Revue PCM, numéro spécial CHINE
Coordonné par Pierre MAYET, Urba 2000

LA VILLE CHINOISE À LA CROISÉE DES CHEMINS
Clément-Noël DOUADY, Urbaniste, Professeur Invité à l'Université de Wuhan.

Voir l'article avec ses illustrations sur le site de la revue

Si la forme quadrillée passe pour caractéristique des villes chinoises, la forme organique, adaptée au site, en constitue la plus grande réalité. Le mouvement actuel de normalisation formelle menace la diversité et la personnalité même des villes chinoises, mais la nécessité du développement durable pourrait ouvrir de nouvelles perspectives.

La ville, reflet d'une civilisation

L'histoire des villes n'est pas linéaire : elle est marquée par une succession de développements et de ruptures, concrétisant dans l'espace les phases de développement socio-économique, mais aussi politique et culturel de la civilisation dans laquelle elles s'inscrivent, et dont elles témoignent dans la durée.
Entre l'Occident, et notamment la France, et "l'autre pôle de l'expérience humaine" qu'est la Chine (pour reprendre la formule d'André Malraux), il semble possible d'identifier des différences, spécificités remarquables d'un côté comme de l'autre, mais aussi des correspondances frappantes, les décalages dans le temps ouvrant sur de possibles échanges fructueux entre les uns et les autres.

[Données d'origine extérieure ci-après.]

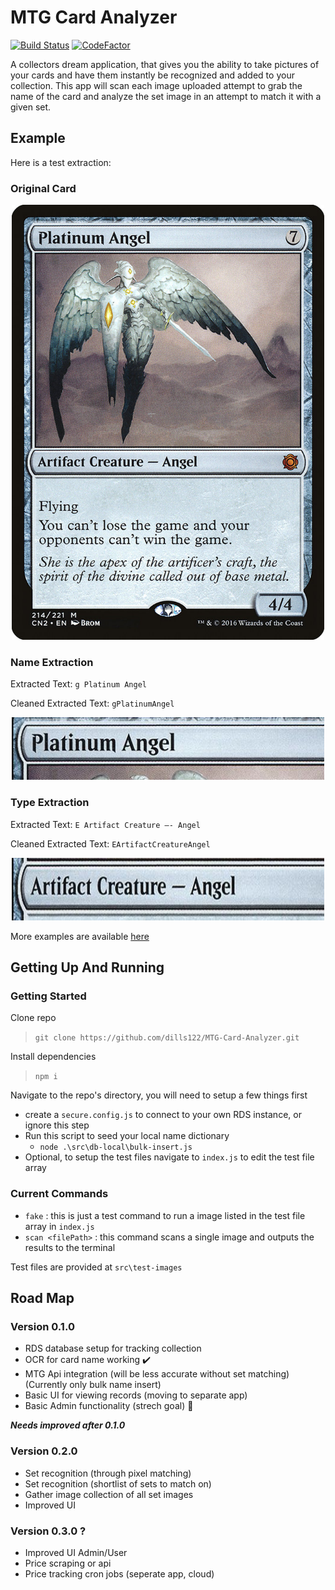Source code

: # MTG Card Analyzer

[![Build Status](https://travis-ci.org/dills122/MTG-Card-Analyzer.svg?branch=master)](https://travis-ci.org/dills122/MTG-Card-Analyzer)
[![CodeFactor](https://www.codefactor.io/repository/github/dills122/mtg-card-analyzer/badge)](https://www.codefactor.io/repository/github/dills122/mtg-card-analyzer)

A collectors dream application, that gives you the ability to take pictures of your cards and have them instantly be recognized and added to your collection. This app will scan each image uploaded attempt to grab the name of the card and analyze the set image in an attempt to match it with a given set.

## Example

Here is a test extraction:

### Original Card

<p align="center">
  <img width="500" height="696" src=".\src\test-images\PlatinumAngel.jpg" alt="Logo Image">
</p>

### Name Extraction

Extracted Text: `g Platinum Angel`

Cleaned Extracted Text: `gPlatinumAngel`

<p align="center">
  <img width="500" height="100" src=".\src\test-images\test-extractions\8170e28d-ba4a-4918-8246-0a6c7840a330.jpg" alt="Logo Image">
</p>

### Type Extraction

Extracted Text: `E Artifact Creature —- Angel`

Cleaned Extracted Text: `EArtifactCreatureAngel`

<p align="center">
  <img width="500" height="100" src=".\src\test-images\test-extractions\2312b662-a0e7-4589-bba9-62d990a6726f.jpg" alt="Logo Image">
</p>


More examples are available [here](https://github.com/dills122/mtg-card-analyzer/tree/master/src/test-images)

## Getting Up And Running

### Getting Started

Clone repo
> `git clone https://github.com/dills122/MTG-Card-Analyzer.git`

Install dependencies
> `npm i`

Navigate to the repo's directory, you will need to setup a few things first

* create a `secure.config.js` to connect to your own RDS instance, or ignore this step
* Run this script to seed your local name dictionary
  * `node .\src\db-local\bulk-insert.js`
* Optional, to setup the test files navigate to `index.js` to edit the test file array

### Current Commands

* `fake` : this is just a test command to run a image listed in the test file array in `index.js`
* `scan <filePath>` : this command scans a single image and outputs the results to the terminal

Test files are provided at `src\test-images`

## Road Map

### Version 0.1.0

* RDS database setup for tracking collection
* OCR for card name working ✔️
* MTG Api integration (will be less accurate without set matching) (Currently only bulk name insert)
* Basic UI for viewing records (moving to separate app)
* Basic Admin functionality (strech goal) 🔼

***Needs improved after 0.1.0***

### Version 0.2.0

* Set recognition (through pixel matching)
* Set recognition (shortlist of sets to match on)
* Gather image collection of all set images
* Improved UI


### Version 0.3.0 ?

* Improved UI Admin/User
* Price scraping or api
* Price tracking cron jobs (seperate app, cloud)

Des trente glorieuses au développement durable

En France, les "trente glorieuses" intervenues dans la seconde moitié du XXe siècle ont été dominées en matière d'urbanisme par la pensée du Mouvement Moderne, idée progressiste selon laquelle l'Homme Nouveau devait développer un nouvel espace urbain, dominé par la ligne droite et le "poème de l'angle droit", intervenant de préférence en terrain plat et dissociant les fonctions (habiter, travailler...) entre différents secteurs selon un "zoning" porteur d'un ordre supposé rationnel. Dans cette perspective les villes transmises par l'histoire étaient condamnées à court ou moyen terme, comme l'illustre bien la proposition de Le Corbusier dite Plan Voisin, remplaçant à Paris tout l'existant historique par un projet quadrillé de tours supposées cartésiennes. Cette vision rejoint l'idée de "ville régulière", qui ne peut être conçue que par un pouvoir fort (militaire ou civil) capable d'assurer sa mise en œuvre fidèle au fil du temps.
Aujourd'hui cette vision dépassée fait place à l'objectif de développement urbain durable (DUD), dominé par le souci d'économie d'énergie et de préservation de l'environnement ; la ville telle que l'histoire nous l'a transmise reprend alors toute sa valeur, et l'urbanisme, loin de l'ignorer (voire de la détruire) choisit de la prendre en compte et de la prolonger : à la volonté de rupture succède ainsi l'idée de cohérence (cedant arma togae). On retrouve ainsi l'idée de "ville organique", adaptée au site local et prenant en compte l'évolution historique, qui correspond de fait à la plupart des villes françaises.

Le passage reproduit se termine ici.